Increasingly we will see the desire from ordinary workers in ordinary organisations to make that social change a positive one-whether it is reducing poverty, or making environmental changes. This is very good news for the New Year.
Premise 4: Entrepreneurship is a life concept, not just a business concept.
I teach on several MBA programmes. This idea is fundamental to much of my teaching: we are intended to be entrepreneurs. Create something. And you can create that within an organisation, too.
Premise 5: Performance is the fundamental requirement.
Ultimately no re-positioning or other 'weasel talk' will hide the fact we must deliver.
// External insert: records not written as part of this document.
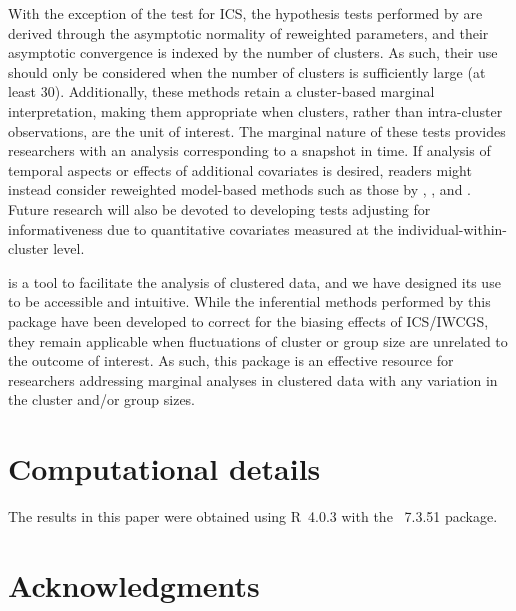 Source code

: With the exception of the test for ICS, the hypothesis tests performed by  are derived through the asymptotic normality of reweighted parameters, and their asymptotic convergence is indexed by the number of clusters. As such, their use should only be considered when the number of clusters is sufficiently large (at least 30). Additionally, these methods retain a cluster-based marginal interpretation, making them appropriate when clusters, rather than intra-cluster observations, are the unit of interest. The marginal nature of these tests provides researchers with an analysis corresponding to a snapshot in time. If analysis of temporal aspects or effects of additional covariates is desired, readers might instead consider reweighted model-based methods such as those by \citet{bible16}, \citet{neuhaus11}, and \citet{wang11}. Future research will also be devoted to developing tests adjusting for informativeness due to quantitative covariates measured at the individual-within-cluster level.

 is a tool to facilitate the analysis of clustered data, and we have designed its use to be accessible and intuitive. While the inferential methods performed by this package have been developed to correct for the biasing effects of ICS/IWCGS, they remain applicable when fluctuations of cluster or group size are unrelated to the outcome of interest. As such, this package is an effective resource for researchers addressing marginal analyses in clustered data with any variation in the cluster and/or group sizes. 


\section*{Computational details}


The results in this paper were obtained using
R~4.0.3 with the
~7.3.51 package. 



\section*{Acknowledgments}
Which brings me to a little manifasto from Execupundit.com entitled 'Nobody Cares'. Read it in full on his site (find it in prevous posts). Here are some excellent thoughts from him:
1. Unless you are working in a coal mine, an emergency ward, or their equivalent, spare us the sad stories about your tough job. The biggest risk most of us face in the course of a day is a paper cut.
4. Although your job title may be the same, the job that you were hired to do three years ago is probably not the job you have now. When you are just coasting and not thinking several steps ahead of your responsibilities you are in Dinosaur territory and a meteor is coming.
10. If you plan on showing them what you are capable of only after you get promoted, you need to reverse your thinking.